It has become standard practice to report the adjusted R2, especially when there are multiple models presented with varying numbers of independent variables.

R2 quantifies how well a model fits the data, so it seems as though it would be an easy way to compare models. It sure sounds easy -- pick the model with the larger R2. The problem with this approach is that there is no penalty for adding more parameters. So the model with more parameters will bend and twist more to come nearer the points, and so almost always has a higher R2. If you use R2 as the criteria for picking the best model, you'd almost always pick the model with the most parameters.

R-squared measures the proportion of the variation in your dependent variable (Y) explained by your independent variables (X) for a linear regression model. Adjusted R-squared adjusts the statistic based on the number of independent variables in the model.

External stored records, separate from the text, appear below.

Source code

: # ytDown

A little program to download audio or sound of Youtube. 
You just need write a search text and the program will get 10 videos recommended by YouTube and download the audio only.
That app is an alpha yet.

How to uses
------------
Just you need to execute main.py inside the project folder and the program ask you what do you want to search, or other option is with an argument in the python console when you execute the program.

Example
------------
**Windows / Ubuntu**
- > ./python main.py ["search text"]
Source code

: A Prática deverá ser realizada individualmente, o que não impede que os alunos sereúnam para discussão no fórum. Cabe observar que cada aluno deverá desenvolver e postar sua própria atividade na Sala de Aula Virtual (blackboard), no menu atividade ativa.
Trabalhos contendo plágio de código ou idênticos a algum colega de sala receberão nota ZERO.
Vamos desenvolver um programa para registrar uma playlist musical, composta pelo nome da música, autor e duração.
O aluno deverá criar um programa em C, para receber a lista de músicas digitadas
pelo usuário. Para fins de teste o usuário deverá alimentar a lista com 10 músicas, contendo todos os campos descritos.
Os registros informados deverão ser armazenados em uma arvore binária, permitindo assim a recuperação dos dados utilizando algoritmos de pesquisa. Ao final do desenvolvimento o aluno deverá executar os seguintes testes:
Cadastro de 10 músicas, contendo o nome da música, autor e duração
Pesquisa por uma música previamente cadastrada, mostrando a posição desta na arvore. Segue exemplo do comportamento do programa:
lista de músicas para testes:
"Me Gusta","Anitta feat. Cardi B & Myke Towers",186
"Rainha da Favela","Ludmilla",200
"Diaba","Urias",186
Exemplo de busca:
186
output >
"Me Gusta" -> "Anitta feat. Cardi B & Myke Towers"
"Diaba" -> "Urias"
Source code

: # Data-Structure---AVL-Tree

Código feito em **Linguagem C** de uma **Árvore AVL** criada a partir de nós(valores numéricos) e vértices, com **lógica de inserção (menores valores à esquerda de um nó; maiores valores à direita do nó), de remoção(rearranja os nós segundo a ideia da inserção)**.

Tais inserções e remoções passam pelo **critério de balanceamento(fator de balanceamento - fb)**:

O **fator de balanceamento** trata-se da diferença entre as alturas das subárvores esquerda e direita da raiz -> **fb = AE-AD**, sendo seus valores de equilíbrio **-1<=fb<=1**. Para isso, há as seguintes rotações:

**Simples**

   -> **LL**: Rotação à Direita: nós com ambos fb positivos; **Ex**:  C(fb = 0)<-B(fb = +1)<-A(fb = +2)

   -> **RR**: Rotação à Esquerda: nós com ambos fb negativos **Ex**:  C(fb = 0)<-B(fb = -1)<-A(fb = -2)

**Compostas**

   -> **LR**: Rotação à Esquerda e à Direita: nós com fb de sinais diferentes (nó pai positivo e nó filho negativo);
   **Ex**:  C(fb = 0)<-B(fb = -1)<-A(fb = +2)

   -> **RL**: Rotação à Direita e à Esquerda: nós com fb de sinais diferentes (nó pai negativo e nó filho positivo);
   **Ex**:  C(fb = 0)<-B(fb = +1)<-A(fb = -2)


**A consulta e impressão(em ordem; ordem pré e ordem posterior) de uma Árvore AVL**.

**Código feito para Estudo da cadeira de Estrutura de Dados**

The reason this is important is because you can "game" R-squared by adding more and more independent variables, irrespective of how well they are correlated to your dependent variable. Obviously, this isn't a desirable property of a goodness-of-fit statistic. Conversely, adjusted R-squared provides an adjustment to the R-squared statistic such that an independent variable that has a correlation to Y increases adjusted R-squared and any variable without a strong correlation will make adjusted R-squared decrease. That is the desired property of a goodness-of-fit statistic.

About which one to use...in the case of a linear regression with more than one variable: adjusted R-squared. For a single independent variable model, both statistics are interchangeable.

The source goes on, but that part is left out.